The word pastoral carries with it a history loaded with cultural resonance, from Virgil’s utopian visions in his poem Arcadia to Edmund Spencer’s The Shepherds Calender. The pastoral is a vision of an idealised countryside in which humanity lives in harmony with nature with shepherds and shepherdesses singing the virtues of rural simplicity over the complexities of city life. This pastoral vision was made manifest by the ‘landscape gardeners’ of the 18th and 19th century. The most famous of who, Launcelot ‘Capability’ Brown, introduced the Ha Ha to the landscape. Essentially a ditch angled in such a way as to deceive the eye into thinking that the fields around merge seamlessly with cultivated garden (Pashley Manor in Sussex has a good example). In addition to this landscaping the designers introduced many new species, Capability Brown loved Cedar of Lebanon (Cedrus libani) and favoured the Evergreen Oak (Quercus ilex) and Turkey Oak (Quercus cerris). Gertrude Jekyll was a fan of the rhododendron (Rhododendron sp.) and used it extensively both in her formal and wild gardens. Japanese knotweed (Fallopia japonica) was introduced into the UK in the mid 19th century after German botanist Phillipp von Siebold sent a shipment of of the plant to Royal Botanic Gardens in Kew, who were delighted to receive what was widely regarded at the time as one of the most exciting ornamental species yet discovered.
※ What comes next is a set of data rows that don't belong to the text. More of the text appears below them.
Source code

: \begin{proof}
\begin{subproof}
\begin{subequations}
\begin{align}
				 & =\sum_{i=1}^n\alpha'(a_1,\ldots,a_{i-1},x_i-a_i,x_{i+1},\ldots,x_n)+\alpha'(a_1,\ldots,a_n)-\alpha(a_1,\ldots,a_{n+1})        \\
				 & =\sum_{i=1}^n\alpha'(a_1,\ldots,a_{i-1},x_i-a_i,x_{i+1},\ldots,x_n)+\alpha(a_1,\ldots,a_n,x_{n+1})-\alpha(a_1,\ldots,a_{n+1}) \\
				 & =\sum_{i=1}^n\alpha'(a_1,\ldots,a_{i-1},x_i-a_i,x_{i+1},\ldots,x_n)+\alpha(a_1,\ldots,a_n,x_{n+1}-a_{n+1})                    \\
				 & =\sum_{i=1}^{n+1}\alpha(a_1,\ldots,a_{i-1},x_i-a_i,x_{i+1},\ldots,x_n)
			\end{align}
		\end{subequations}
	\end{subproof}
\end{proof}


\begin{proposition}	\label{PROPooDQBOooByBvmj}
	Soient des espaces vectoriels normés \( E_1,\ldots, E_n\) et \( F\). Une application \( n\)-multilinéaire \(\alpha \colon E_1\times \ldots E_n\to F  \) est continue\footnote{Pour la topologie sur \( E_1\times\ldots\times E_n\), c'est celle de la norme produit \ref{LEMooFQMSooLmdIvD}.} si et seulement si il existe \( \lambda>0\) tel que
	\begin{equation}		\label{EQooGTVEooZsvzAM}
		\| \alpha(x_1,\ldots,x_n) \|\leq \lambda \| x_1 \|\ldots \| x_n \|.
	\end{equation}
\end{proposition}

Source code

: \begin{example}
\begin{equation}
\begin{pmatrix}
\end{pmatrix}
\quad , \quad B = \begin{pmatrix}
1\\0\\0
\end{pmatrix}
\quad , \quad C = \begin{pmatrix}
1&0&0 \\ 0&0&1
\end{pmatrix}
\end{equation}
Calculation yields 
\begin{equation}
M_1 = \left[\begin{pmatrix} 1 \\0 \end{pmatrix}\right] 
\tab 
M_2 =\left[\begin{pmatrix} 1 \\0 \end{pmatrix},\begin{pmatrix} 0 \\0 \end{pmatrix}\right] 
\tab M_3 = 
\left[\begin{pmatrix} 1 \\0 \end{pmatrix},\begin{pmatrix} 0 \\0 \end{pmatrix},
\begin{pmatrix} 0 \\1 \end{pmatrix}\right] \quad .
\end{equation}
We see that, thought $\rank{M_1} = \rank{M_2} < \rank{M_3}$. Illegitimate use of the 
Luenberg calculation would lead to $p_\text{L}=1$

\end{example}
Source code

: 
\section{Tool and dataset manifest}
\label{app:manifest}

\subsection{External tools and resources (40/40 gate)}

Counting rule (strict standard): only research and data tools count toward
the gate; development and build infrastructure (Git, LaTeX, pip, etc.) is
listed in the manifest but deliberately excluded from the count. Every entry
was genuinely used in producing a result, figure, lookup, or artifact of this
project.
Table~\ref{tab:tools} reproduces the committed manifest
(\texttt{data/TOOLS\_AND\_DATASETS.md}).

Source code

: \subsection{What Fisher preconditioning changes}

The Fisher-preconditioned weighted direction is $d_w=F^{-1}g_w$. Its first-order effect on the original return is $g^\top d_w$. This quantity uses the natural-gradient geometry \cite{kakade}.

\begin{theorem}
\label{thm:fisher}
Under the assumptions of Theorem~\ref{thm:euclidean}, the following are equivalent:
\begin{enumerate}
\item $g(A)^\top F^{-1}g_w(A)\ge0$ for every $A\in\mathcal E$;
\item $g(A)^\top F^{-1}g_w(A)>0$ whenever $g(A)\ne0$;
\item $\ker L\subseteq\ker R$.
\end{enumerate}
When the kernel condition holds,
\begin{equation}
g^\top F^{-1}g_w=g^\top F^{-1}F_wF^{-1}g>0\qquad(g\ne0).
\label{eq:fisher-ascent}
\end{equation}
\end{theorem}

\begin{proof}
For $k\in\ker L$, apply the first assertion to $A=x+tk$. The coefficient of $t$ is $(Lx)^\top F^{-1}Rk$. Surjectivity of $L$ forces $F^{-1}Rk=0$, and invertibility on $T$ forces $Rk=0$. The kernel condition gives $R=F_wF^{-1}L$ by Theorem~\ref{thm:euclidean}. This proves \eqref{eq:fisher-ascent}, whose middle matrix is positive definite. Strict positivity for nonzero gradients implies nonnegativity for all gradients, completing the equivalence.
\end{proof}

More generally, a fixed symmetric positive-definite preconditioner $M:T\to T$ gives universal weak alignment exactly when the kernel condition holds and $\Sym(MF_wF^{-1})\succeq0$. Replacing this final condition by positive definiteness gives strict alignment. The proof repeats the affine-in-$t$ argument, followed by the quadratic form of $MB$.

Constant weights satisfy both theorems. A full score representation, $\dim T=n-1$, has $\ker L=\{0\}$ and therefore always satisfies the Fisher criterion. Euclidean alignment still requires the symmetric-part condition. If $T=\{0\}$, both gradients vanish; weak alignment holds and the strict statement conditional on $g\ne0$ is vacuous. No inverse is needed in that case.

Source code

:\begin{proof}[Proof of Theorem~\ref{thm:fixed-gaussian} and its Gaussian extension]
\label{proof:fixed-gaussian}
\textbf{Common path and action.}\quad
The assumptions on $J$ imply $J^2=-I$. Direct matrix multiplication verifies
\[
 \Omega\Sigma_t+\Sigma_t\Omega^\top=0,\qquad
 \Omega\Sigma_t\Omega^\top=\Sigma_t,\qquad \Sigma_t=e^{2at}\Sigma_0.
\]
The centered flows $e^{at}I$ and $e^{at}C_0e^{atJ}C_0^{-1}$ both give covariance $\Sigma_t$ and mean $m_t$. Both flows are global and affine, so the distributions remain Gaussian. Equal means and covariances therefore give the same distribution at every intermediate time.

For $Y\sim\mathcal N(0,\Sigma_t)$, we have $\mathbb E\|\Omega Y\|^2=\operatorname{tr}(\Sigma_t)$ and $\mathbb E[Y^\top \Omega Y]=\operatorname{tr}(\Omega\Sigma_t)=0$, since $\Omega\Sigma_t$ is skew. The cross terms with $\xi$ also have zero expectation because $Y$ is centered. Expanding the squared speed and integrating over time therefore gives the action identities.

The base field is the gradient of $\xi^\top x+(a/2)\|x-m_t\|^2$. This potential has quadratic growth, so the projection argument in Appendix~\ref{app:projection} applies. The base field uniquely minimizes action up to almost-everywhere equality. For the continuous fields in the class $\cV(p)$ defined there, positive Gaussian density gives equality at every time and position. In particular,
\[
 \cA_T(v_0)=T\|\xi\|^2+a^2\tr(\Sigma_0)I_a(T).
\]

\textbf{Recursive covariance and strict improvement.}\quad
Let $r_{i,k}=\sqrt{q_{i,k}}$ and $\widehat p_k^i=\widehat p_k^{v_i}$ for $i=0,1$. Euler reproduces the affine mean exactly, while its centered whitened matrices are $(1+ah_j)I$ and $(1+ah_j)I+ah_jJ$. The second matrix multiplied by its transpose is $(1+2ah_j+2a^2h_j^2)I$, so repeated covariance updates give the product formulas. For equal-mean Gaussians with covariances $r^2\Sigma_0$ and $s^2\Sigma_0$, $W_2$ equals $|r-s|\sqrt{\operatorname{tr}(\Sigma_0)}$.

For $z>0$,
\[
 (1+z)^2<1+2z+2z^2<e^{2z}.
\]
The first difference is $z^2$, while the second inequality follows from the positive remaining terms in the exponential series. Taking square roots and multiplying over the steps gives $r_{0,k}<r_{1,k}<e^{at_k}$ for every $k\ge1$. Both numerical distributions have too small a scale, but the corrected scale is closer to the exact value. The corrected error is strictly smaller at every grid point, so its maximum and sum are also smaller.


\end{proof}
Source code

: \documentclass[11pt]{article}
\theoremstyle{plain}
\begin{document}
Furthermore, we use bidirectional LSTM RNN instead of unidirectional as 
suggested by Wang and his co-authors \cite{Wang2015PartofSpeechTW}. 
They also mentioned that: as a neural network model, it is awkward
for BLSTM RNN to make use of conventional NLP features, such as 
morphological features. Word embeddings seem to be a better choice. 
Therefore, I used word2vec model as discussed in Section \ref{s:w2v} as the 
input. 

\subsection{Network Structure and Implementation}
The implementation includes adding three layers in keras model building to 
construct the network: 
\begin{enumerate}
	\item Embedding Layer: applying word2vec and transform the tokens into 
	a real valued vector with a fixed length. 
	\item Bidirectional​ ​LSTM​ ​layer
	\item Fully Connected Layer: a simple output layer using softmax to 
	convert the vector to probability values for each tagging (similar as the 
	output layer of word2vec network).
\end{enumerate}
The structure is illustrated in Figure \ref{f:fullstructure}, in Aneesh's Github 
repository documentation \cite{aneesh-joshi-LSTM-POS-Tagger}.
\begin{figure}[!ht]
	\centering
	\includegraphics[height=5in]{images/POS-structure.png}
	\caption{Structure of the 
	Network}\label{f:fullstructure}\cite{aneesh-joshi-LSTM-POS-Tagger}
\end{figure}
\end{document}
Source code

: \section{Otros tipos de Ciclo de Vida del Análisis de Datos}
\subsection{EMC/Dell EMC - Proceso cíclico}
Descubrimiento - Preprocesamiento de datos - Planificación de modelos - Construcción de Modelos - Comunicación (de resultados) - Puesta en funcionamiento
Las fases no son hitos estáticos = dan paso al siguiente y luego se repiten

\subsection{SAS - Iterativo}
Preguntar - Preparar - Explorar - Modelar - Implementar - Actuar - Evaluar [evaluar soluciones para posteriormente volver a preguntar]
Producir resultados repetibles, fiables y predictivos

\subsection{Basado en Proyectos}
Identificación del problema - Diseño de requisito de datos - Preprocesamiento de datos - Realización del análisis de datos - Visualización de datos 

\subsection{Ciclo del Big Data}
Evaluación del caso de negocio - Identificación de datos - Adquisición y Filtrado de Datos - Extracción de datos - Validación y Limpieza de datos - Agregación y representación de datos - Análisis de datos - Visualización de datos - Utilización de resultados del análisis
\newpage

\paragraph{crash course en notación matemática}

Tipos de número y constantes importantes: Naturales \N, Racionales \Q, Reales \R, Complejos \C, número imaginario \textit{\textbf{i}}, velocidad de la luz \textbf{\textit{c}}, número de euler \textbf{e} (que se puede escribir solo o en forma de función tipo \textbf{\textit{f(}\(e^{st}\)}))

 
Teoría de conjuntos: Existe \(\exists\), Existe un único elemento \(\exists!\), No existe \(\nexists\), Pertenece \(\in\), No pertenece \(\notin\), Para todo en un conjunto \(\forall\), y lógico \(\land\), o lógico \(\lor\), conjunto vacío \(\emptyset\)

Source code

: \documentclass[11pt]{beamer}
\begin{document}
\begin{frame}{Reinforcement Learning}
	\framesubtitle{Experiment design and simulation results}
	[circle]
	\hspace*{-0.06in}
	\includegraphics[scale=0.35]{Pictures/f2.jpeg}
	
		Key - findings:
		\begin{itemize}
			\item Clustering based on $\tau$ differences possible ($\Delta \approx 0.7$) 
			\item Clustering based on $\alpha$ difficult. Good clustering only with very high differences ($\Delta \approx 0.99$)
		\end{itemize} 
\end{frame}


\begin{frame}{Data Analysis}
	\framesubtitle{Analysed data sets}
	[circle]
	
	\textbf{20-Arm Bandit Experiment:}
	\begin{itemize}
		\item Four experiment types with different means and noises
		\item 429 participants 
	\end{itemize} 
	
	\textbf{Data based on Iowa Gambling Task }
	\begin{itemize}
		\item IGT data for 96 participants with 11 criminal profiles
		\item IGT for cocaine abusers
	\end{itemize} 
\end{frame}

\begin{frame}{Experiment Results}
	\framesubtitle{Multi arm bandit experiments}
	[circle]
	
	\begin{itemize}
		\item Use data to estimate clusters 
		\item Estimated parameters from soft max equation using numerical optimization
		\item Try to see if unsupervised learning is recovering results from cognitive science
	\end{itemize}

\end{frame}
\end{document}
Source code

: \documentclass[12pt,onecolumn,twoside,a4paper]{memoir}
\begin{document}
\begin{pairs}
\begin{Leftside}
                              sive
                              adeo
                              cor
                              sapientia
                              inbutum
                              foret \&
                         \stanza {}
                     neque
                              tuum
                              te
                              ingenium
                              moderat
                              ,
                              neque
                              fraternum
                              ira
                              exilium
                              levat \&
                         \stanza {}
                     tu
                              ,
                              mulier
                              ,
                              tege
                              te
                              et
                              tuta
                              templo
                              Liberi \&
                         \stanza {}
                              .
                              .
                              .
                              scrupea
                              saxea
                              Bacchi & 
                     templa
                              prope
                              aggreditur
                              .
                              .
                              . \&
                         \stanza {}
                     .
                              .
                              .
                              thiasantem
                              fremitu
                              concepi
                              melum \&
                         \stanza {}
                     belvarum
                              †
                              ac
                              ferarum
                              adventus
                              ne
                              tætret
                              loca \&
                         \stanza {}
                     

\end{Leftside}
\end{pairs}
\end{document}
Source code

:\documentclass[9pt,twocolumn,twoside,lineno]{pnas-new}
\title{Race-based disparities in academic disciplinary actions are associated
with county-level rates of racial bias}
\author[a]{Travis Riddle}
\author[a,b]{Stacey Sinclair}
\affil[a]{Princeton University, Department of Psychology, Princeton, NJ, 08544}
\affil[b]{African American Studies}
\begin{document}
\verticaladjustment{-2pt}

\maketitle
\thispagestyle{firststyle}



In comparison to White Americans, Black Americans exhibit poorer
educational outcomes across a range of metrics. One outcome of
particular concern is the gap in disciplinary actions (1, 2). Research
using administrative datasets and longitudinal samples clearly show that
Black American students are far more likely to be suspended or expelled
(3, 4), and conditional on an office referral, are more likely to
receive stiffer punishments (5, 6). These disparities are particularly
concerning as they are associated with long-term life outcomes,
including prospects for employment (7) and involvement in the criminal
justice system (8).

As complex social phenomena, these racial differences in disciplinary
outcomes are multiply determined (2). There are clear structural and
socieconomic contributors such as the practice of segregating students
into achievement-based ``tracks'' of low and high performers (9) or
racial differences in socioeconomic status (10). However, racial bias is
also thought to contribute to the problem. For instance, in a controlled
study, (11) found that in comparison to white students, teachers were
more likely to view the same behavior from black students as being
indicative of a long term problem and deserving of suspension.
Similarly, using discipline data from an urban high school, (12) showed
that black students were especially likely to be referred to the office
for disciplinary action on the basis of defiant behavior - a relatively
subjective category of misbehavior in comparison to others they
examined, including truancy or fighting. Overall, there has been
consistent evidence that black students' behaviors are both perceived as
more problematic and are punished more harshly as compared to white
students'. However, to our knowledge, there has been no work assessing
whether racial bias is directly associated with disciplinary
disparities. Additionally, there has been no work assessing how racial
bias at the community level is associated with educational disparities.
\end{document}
The problem this presents to conservationists is not the obvious native vs non native/invasive species argument, but in the creation of an idealised vision of what nature should look like. The tree in the photo is a hornbeam (Carpinus betulus). The hornbeam is a native to the UK and is planted in for coppice as it provides an incredibly strong wood. It’s name derives from its use in making ox-yokes, the beam was attached to the ox’s horns. The example above sits on the bank of a stream running down into the Powdermill Reservoir in Brede. The water has eroded the ground around it and in response the tree has thrust branches and roots out into the ground around it and created a supporting structure that has allowed the tree to flourish. This tree is set for the next few hundred years. The natural world does not do sculpted, it abhors tidiness and often this can conflict with the established image of what our countryside should look like. A more sustainable path to land management needs to draw more from the vast array of ecological research to ensure, in this increasingly overcrowded little island, we create space for the other species we share the land with.

HEDGE LAYING

Hedge laying is a method of countryside management that is lost in mists of time. Walking around any broadleaved deciduous woodland gives clues to its origin, fallen trees bursting with fresh growth from the base, torn branches exploding in bud from at the point of damage all point to our long-standing interaction with the forests and our adaptation of naturally occurring processes. Mention of the technique first was recorded in 55BC in Julius Cesear’s Gaul, he writes of the “Nervi” tribe in Flanders who ‘Cut into slender trees and bent them over so that they many branches came out along the length: they finished this off by inserting brambles and briars, so that these hedges formed a defence like wall, which could not only not be penetrated but not even seen through’. Two thousand years later we still use the practice but nowadays it serves a vital function in the creation of wildlife corridors and increasing both biomass and diversity.

  • Hedge laying at Swallow Tail Farm, Beckly, January

  • Pleachers and heals

    The base of each stem is part cut, around 4/5s of the way through and laid over, this is the pleach. The remaining part of the stem is cut to the same angle and becomes the heal.

  • Stake and binders

    Once the hedge is laid, stakes are pushed down the centre of the hedge a forearms distance apart. The tops are bound using hazel or willow binders

  • ....and if you're lucky

    Working with the PTES to survey the areas around new laid hedges planted as wildlife corridors saw great results in this site at Fairilght.